The task: Copy out every line of the records where the string "file" occurs.
__________________________________________________
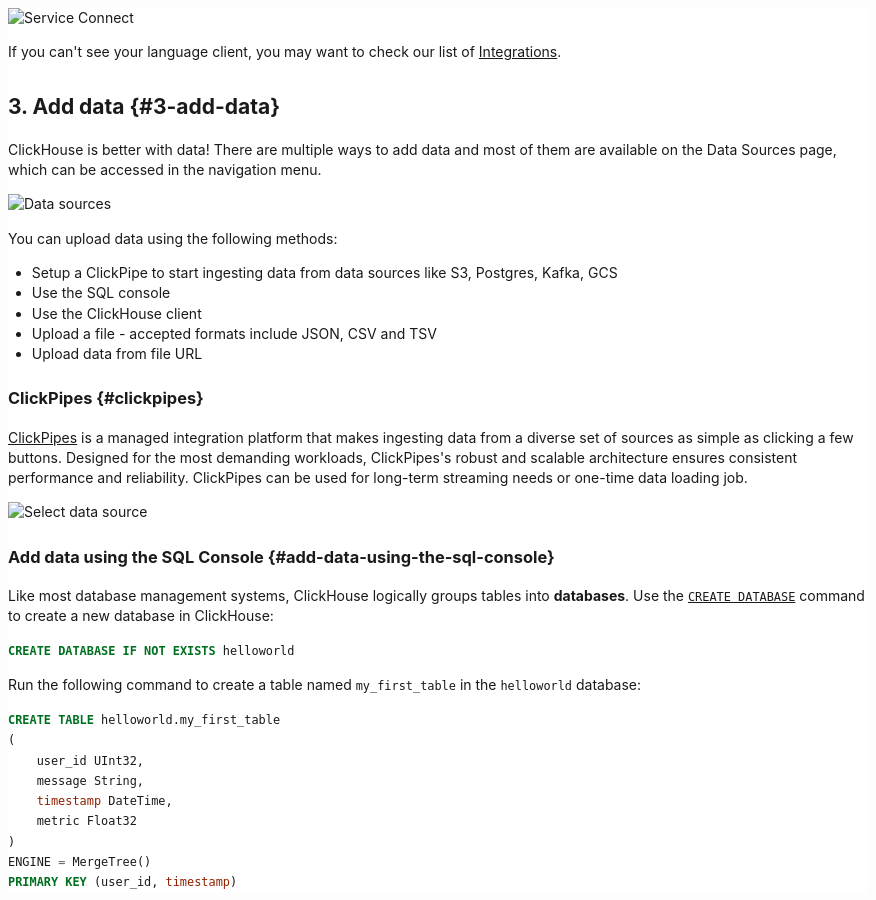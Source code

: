 <Image img={service_connect} size="md" alt='Service Connect' border/>
<br/>

If you can't see your language client, you may want to check our list of  [Integrations](/integrations).

## 3. Add data {#3-add-data}

ClickHouse is better with data! There are multiple ways to add data and most of them are available on the Data Sources page, which can be accessed in the navigation menu.

<Image img={data_sources} size="md" alt='Data sources' border/>
<br/>

You can upload data using the following methods:
  - Setup a ClickPipe to start ingesting data from data sources like S3, Postgres, Kafka, GCS
  - Use the SQL console
  - Use the ClickHouse client
  - Upload a file  - accepted formats include JSON, CSV and TSV
  - Upload data from file URL

### ClickPipes {#clickpipes}

[ClickPipes](http://clickhouse.com/docs/integrations/clickpipes) is a managed integration platform that makes ingesting data from a diverse set of sources as simple as clicking a few buttons. Designed for the most demanding workloads, ClickPipes's robust and scalable architecture ensures consistent performance and reliability. ClickPipes can be used for long-term streaming needs or one-time data loading job.

<Image img={select_data_source} size="md" alt='Select data source' border/>
<br/>

### Add data using the SQL Console {#add-data-using-the-sql-console}

Like most database management systems, ClickHouse logically groups tables into **databases**. Use the [`CREATE DATABASE`](../../sql-reference/statements/create/database.md) command to create a new database in ClickHouse:

```sql
CREATE DATABASE IF NOT EXISTS helloworld
```

Run the following command to create a table named `my_first_table` in the `helloworld` database:

```sql
CREATE TABLE helloworld.my_first_table
(
    user_id UInt32,
    message String,
    timestamp DateTime,
    metric Float32
)
ENGINE = MergeTree()
PRIMARY KEY (user_id, timestamp)
```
__________________________________________________
Written response:
  - Upload a file  - accepted formats include JSON, CSV and TSV
  - Upload data from file URL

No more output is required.